┏━━
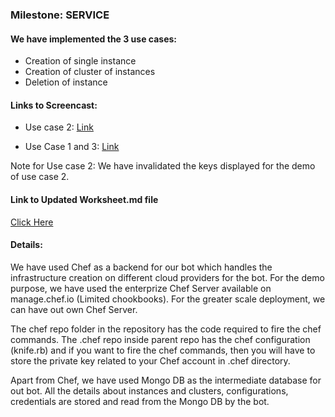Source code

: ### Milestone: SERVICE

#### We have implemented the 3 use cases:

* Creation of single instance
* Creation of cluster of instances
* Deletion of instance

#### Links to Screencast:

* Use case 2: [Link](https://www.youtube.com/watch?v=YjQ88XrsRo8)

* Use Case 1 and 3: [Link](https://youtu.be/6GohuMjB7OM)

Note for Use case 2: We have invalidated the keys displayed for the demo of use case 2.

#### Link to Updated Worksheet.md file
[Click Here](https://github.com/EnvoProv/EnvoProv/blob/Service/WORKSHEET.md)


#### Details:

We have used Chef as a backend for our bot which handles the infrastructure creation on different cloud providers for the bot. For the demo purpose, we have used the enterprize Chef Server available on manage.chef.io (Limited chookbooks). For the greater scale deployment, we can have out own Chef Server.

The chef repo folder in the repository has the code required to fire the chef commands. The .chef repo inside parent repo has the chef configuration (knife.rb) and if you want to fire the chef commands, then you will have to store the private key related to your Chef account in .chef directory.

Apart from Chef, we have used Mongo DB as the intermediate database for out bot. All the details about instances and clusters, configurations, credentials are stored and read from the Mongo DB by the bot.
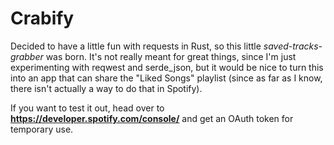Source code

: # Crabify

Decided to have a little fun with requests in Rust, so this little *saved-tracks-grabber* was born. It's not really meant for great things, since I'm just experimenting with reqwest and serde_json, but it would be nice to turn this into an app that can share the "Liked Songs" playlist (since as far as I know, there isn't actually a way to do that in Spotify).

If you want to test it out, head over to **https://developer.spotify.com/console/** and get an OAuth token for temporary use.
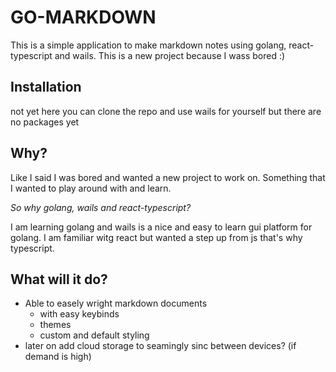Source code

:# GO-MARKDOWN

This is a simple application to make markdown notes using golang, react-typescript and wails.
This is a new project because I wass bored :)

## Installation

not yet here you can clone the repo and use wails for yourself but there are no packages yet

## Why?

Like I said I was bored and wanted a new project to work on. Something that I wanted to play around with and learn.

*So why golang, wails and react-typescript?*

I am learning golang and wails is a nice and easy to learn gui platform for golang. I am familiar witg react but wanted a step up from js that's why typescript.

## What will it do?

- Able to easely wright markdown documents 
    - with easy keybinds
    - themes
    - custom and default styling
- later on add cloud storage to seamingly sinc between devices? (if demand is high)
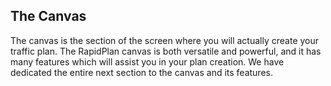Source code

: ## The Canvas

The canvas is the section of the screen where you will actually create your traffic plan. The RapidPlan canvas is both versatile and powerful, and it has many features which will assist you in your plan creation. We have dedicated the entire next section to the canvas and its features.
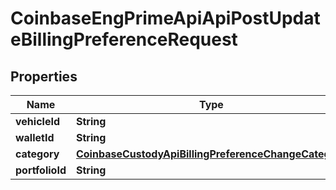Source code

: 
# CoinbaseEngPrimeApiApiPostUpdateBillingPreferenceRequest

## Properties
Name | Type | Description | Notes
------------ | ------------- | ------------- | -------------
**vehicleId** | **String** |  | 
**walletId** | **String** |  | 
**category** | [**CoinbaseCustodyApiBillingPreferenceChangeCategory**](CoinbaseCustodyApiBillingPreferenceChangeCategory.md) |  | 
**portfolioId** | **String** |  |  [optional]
┗━━
┏━━
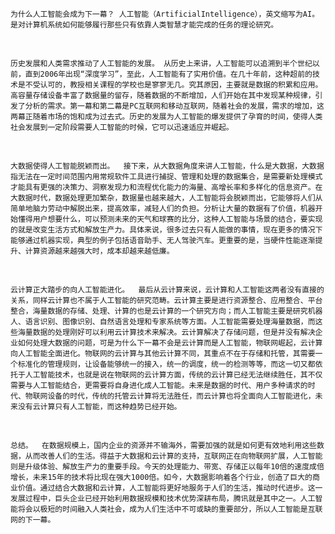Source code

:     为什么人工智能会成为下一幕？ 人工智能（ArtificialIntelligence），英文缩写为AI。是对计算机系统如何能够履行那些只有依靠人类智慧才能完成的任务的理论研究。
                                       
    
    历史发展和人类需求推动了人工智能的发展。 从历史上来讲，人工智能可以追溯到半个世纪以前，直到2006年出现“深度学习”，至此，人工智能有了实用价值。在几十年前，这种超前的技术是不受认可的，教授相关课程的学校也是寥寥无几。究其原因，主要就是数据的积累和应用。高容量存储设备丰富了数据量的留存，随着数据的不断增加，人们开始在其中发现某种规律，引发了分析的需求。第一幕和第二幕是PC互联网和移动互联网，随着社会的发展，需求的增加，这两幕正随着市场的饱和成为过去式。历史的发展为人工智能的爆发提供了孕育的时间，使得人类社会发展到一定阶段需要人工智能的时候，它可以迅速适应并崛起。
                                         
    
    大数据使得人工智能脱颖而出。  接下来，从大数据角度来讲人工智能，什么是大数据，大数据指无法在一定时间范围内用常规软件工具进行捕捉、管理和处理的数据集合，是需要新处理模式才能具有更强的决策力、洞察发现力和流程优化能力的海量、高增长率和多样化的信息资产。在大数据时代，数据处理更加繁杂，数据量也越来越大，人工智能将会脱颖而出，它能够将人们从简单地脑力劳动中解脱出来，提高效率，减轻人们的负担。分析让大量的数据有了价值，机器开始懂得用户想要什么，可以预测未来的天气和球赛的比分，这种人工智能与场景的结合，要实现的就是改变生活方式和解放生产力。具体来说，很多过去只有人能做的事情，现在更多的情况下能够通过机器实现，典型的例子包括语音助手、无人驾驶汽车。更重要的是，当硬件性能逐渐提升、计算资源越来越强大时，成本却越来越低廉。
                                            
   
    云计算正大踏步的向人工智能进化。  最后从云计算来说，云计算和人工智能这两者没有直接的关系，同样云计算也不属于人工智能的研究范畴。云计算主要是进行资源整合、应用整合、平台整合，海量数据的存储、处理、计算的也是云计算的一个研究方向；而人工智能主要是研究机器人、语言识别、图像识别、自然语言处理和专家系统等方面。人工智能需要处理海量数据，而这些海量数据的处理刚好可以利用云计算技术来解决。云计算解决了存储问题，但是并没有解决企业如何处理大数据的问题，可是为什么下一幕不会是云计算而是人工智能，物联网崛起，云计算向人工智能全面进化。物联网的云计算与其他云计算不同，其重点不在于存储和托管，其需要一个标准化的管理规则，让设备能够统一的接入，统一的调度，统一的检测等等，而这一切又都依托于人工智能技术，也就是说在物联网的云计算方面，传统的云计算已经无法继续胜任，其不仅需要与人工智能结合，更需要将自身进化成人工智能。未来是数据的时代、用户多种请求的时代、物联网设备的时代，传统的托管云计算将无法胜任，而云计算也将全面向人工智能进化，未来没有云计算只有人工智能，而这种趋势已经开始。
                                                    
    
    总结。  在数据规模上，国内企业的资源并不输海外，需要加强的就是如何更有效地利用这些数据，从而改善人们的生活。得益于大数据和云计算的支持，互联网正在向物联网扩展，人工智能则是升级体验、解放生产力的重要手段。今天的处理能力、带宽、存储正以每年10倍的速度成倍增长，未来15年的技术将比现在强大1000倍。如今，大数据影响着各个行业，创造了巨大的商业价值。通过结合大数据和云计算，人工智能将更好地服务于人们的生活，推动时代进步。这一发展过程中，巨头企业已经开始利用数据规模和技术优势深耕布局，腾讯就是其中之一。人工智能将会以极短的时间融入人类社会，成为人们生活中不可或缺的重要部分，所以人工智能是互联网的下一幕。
┗━━
┏━━
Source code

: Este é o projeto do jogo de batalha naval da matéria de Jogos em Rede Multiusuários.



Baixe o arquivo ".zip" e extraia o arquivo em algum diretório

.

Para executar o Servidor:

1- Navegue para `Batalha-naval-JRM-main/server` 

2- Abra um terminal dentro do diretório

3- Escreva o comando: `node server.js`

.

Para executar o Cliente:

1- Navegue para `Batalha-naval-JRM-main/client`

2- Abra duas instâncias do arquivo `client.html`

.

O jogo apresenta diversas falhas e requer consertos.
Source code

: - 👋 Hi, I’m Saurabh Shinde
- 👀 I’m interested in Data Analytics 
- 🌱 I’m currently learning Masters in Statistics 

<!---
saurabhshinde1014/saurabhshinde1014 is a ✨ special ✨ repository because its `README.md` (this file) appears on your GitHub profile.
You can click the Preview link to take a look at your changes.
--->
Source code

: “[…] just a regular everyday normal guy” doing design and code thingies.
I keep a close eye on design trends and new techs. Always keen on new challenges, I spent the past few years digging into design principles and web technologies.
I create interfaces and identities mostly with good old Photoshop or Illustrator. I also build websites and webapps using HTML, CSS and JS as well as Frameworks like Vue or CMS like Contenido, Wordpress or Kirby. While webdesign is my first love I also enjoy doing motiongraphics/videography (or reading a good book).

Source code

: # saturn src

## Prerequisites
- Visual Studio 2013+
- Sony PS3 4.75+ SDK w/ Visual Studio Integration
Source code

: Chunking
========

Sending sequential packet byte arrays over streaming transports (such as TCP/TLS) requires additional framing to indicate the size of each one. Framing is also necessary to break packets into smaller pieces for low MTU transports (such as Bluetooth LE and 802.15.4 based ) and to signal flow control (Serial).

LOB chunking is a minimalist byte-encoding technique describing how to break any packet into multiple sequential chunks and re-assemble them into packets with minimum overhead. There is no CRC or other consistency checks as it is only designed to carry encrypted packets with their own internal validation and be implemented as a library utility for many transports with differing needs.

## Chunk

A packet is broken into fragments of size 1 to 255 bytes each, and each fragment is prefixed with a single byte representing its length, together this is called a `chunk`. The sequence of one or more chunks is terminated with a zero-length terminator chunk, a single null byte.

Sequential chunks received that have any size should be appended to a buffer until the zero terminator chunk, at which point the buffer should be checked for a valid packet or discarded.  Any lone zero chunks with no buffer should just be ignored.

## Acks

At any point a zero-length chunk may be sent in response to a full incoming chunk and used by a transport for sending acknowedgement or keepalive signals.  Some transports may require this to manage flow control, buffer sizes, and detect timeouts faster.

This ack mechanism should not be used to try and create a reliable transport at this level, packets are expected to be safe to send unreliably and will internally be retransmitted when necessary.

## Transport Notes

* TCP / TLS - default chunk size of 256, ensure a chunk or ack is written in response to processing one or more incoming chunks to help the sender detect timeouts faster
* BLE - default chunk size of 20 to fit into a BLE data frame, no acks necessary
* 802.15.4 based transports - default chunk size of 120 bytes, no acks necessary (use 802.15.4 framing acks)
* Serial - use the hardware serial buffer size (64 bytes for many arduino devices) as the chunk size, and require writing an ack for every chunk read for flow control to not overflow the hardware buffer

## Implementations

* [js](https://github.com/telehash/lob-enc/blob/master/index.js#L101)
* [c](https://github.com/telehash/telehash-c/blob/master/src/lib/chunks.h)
┗━━
TASK STATEMENT
Some lines above contain the word "main". Copy each of them.

RESULT OF THIS TASK
1- Navegue para `Batalha-naval-JRM-main/server` 
1- Navegue para `Batalha-naval-JRM-main/client`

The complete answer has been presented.